Perform incremental backup, since last full backup First we get the name of the last full backup tarball, which requires some *nix filters. Then we print a list of files that are newer that creation time of the last full backup. We print that to stdout. This stream is used by tar. This tar command is the same as for the full backup except for the -T - which tells tar to take the list of files from stdin.

# Incremental
function incremental {
echo -n "Starting incremental backup..."
# last full backup tarball
last_full_tarball=`ls -lt ${TARBALL_DIR}/*${TARBALL_BASENAME_FULL}*.tar.gz | grep -v "^total" | head -1 - | tr -s ' ' | cut -d' ' -f8`
new_tarball=$TARBALL_DIR/${TARBALL_BASENAME_INCR}_${TIMESTAMP}.tar.gz
# archive only files newer than ctime of the last full backup tarball
find $DIRECTORIES -cnewer $last_full_tarball -type f -print | tar --exclude-from=$EXCLUDE_FROM --exclude=$TARBALL_DIR -cz -T - -f $new_tarball
echo "OK"
}

Tidy up the house!! The goal is to remove useless backups in order to keep only the last full backup and the following incremental backups. It saves space and you don't need to keep those old backups locally. We are not making a time machine here, we are just trying to protect from crashes. We find the tarballs which are not newer (! -newer) than the last full backup and we print their name on stdout. Each line of which is passed on to rm -f via xargs.

# Clean
function clean {
echo -n "Cleaning..."
# remove tarballs older than last full backup tarball
last_full_tarball=`ls -lt ${TARBALL_DIR}/*${TARBALL_BASENAME_FULL}*.tar.gz | grep -v "^total" | head -1 - | tr -s ' ' | cut -d' ' -f8`
find $TARBALL_DIR ! -newer $last_full_tarball -type f -name "*.tar.gz" ! -name "`basename $last_full_tarball`" -print | xargs rm -f
echo "OK"
}

Send this far away What we want to do is send all the backups we gathered locally to a remote location, as a sftp server for instance.  I chose rsync because you can choose to transmit only files not already present remotely and it can restart a transfer where it stopped. This is cool because backups are large files and transfer errors are likely to happen. Say you are in a train station, using a public wifi access point.

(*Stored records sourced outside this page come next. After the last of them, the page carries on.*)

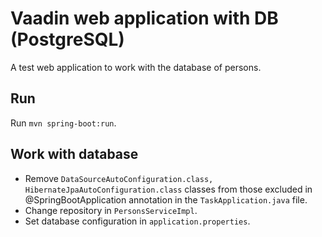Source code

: # Vaadin web application with DB (PostgreSQL)

A test web application to work with the database of persons.

## Run

Run `mvn spring-boot:run`.

## Work with database

* Remove `DataSourceAutoConfiguration.class, HibernateJpaAutoConfiguration.class` classes from those excluded in @SpringBootApplication annotation in the `TaskApplication.java` file.
* Change repository in `PersonsServiceImpl`.
* Set database configuration in `application.properties`.
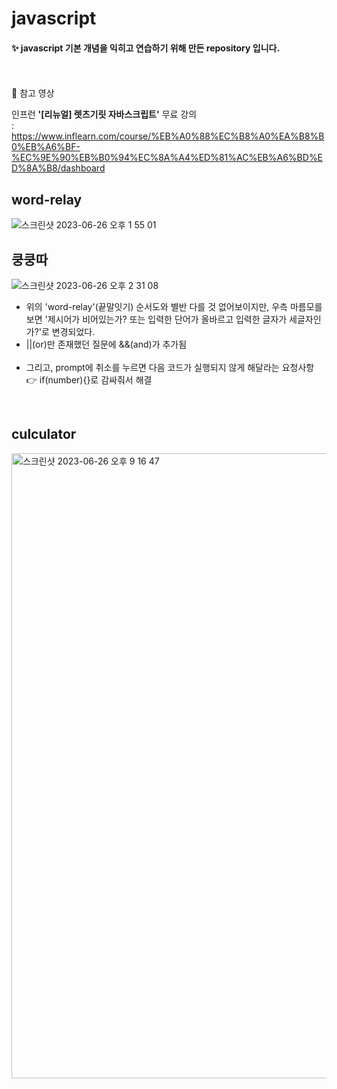 # javascript
#### ✨ javascript 기본 개념을 익히고 연습하기 위해 만든 repository 입니다.
<br />
<br />
📌 참고 영상
<p></p>

인프런 **'[리뉴얼] 렛츠기릿 자바스크립트'** 무료 강의<br />
: https://www.inflearn.com/course/%EB%A0%88%EC%B8%A0%EA%B8%B0%EB%A6%BF-%EC%9E%90%EB%B0%94%EC%8A%A4%ED%81%AC%EB%A6%BD%ED%8A%B8/dashboard

## word-relay
![스크린샷 2023-06-26 오후 1 55 01](https://github.com/bmr03016/javascript/assets/115970361/0a640b73-bbfc-4214-ad35-623ec2d24256)
<br />
## 쿵쿵따
![스크린샷 2023-06-26 오후 2 31 08](https://github.com/bmr03016/javascript/assets/115970361/49e56aba-29b3-40b0-b058-690cb2e3e76b)
<ul>
  <li>위의 'word-relay'(끝말잇기) 순서도와 별반 다를 것 없어보이지만, 우측 마름모를 보면 '제시어가 비어있는가? 또는 입력한 단어가 올바르고 입력한 글자가 세글자인가?'로 변경되었다.</li>
  <li>||(or)만 존재했던 질문에 &&(and)가 추가됨</li><br />
  <li>그리고, prompt에 취소를 누르면 다음 코드가 실행되지 않게 해달라는 요청사항 👉 if(number){}로 감싸줘서 해결</li>
</ul><br />

## culculator
<img width="1000" alt="스크린샷 2023-06-26 오후 9 16 47" src="https://github.com/bmr03016/javascript/assets/115970361/f875ad12-a14e-4f4b-8a71-b56c7dc610da">
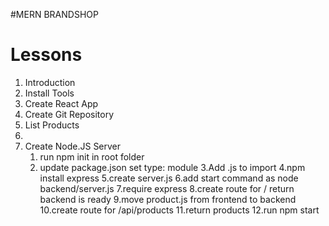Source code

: #MERN BRANDSHOP

# Lessons
1. Introduction
2. Install Tools
3. Create React App
4. Create Git Repository
5. List Products
6.
7. Create Node.JS Server
   1. run npm init in root folder
   2. update package.json set type: module
   3.Add .js to import 
   4.npm install express
   5.create server.js
   6.add start command as node backend/server.js
   7.require express 
   8.create route for / return backend is ready
   9.move product.js from frontend to backend
   10.create route for /api/products
   11.return products
   12.run npm start

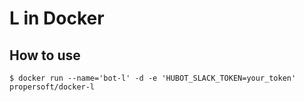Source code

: # L in Docker

How to use
----------

    $ docker run --name='bot-l' -d -e 'HUBOT_SLACK_TOKEN=your_token' propersoft/docker-l
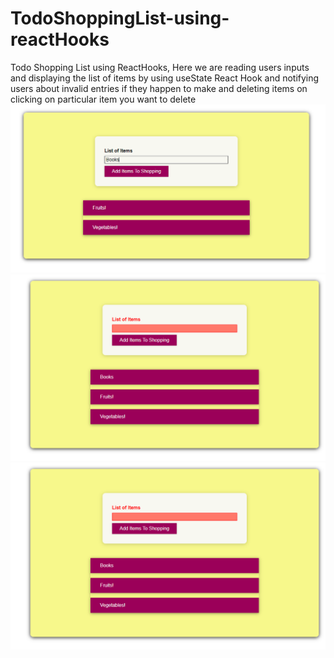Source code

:# TodoShoppingList-using-reactHooks
Todo Shopping List using ReactHooks, Here we are reading users inputs and displaying the list of items by using useState React Hook and  notifying users  about invalid entries if they happen to make and deleting items on clicking on particular item you want to delete
![Outputdemo](https://github.com/Sushmita1212/TodoShoppingList-using-reactHooks/blob/master/output%20image/todo%20List.PNG)
![Outputdemo](https://github.com/Sushmita1212/TodoShoppingList-using-reactHooks/blob/master/output%20image/throws_error.PNG)
![Outputdemo](https://github.com/Sushmita1212/TodoShoppingList-using-reactHooks/blob/master/output%20image/throws_error.PNG)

You start to send your backup home and suddenly you have to hurry up, pull the plug and jump on the train, losing connection. Aha! You need to recover from partial transfer! So, --progress prints info on the progress status of the transfer. --partial is for recovering from partial transfers. -a is for archive mode, like in cp -a. -v means verbose. -h means human readable. -e is to specify the remote shell we use.

# Send tarballs
function send {
echo -n "Sending tarballs..."
rsync --progress --partial -avhe ssh $TARBALL_DIR/ $RSH:$REMOTE_DIR/
echo "OK"
}

Shutdown

#shutdown
function shutdown {
echo "Shuting down..."
shutdown -P 0
}

Future of this code

Wish list:

  • Backup multiple directories
  • Have the credentials for the remote server stored in some way
  • Insert some controls on loading the config file, because for now anything is executable and we are root...ahum...
  • Use a config file from specified from the command line
  • ...

What this script will never be I do not need an automatic backup solution. I do not need that a server thinks for me when I should do my backups. I want to decide when it is time for me to backup. It's like that. Because it is a much simpler solution (the remote server only needs to accept sftp transfers, that is just a basic ssh setup which should already be there), because I get to decide when I want to spoil my bandwidth with backup transfers, and last but not least because my laptop is seldom up. To sum up KISS is the principle that prevailed.